Second, increase your tolerance for separateness without eroding intimacy. You want to feel connected without collapsing into surveillance, and autonomous without drifting into indifference. Striking that balance takes practice and language you both trust.
Third, plan for transitions. Long-distance relationships have seasons. The first month after a move feels different from month 10, and reunions carry their own surprises. Good therapy teaches you what to expect and how to pivot, rather than treating every bump as a crisis.
What therapy looks like in practice
Most long-distance couples I see meet with me online. Some sessions include both partners together, others alternate with brief one-on-ones used to surface sensitive topics and build individual regulation skills. A typical course starts weekly for 8 to 12 weeks, then tapers. In high-stress periods, like right before a deployment or during a visa interview, we sometimes add short check-ins.
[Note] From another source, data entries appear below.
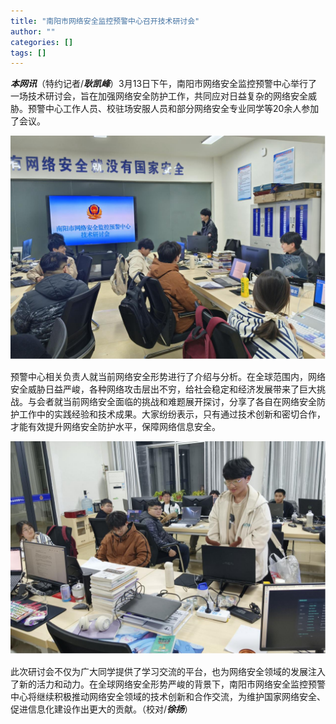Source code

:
 ```yaml
---
title: "南阳市网络安全监控预警中心召开技术研讨会"
author: ""
categories: []
tags: []
---
```


***本网讯***（特约记者/***耿凯峰***）3月13日下午，南阳市网络安全监控预警中心举行了一场技术研讨会，旨在加强网络安全防护工作，共同应对日益复杂的网络安全威胁。预警中心工作人员、校驻场安服人员和部分网络安全专业同学等20余人参加了会议。

![](/static/news/seminar-1.jpg)

预警中心相关负责人就当前网络安全形势进行了介绍与分析。在全球范围内，网络安全威胁日益严峻，各种网络攻击层出不穷，给社会稳定和经济发展带来了巨大挑战。与会者就当前网络安全面临的挑战和难题展开探讨，分享了各自在网络安全防护工作中的实践经验和技术成果。大家纷纷表示，只有通过技术创新和密切合作，才能有效提升网络安全防护水平，保障网络信息安全。

![](/static/news/seminar-2.jpg)

此次研讨会不仅为广大同学提供了学习交流的平台，也为网络安全领域的发展注入了新的活力和动力。在全球网络安全形势严峻的背景下，南阳市网络安全监控预警中心将继续积极推动网络安全领域的技术创新和合作交流，为维护国家网络安全、促进信息化建设作出更大的贡献。（校对/***徐扬***）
The approach often blends elements from evidence-based models:
- Emotionally Focused Therapy to help partners recognize and shift the pursue-withdraw pattern that distance amplifies. Gottman-informed tools for conflict, repair, and rituals of connection that can be adapted to time zones. Integrative Behavioral Couple Therapy for acceptance-based coaching when logistics will be hard for a while and change cannot be immediate. CBT and anxiety therapy strategies for rumination and panic during silence or uncertainty, including skills to pause catastrophic thinking before it drives reactive texting. When trauma is present, EMDR therapy can help desensitize abandonment triggers or past betrayals that get lit up whenever someone misses a call. Processing old material frees up room for the current partner to be seen for who they are.
I rarely force a strict protocol. What works for a Navy family on a submarine rotation is not what works for a pair of graduate students straddling San Francisco and Singapore.
Communication rules that actually lower stress
It helps to replace fuzzy hopes with a simple protocol. I encourage couples to agree on reply expectations for different channels. For example, 24 hours for long-form messages, same day for scheduling updates, no expectation on mid-workday memes. Include a standing “I’m thinking of you” signal that does not require a conversation, like a photo of the sky from wherever you are. That touchpoint gives connection without pressure.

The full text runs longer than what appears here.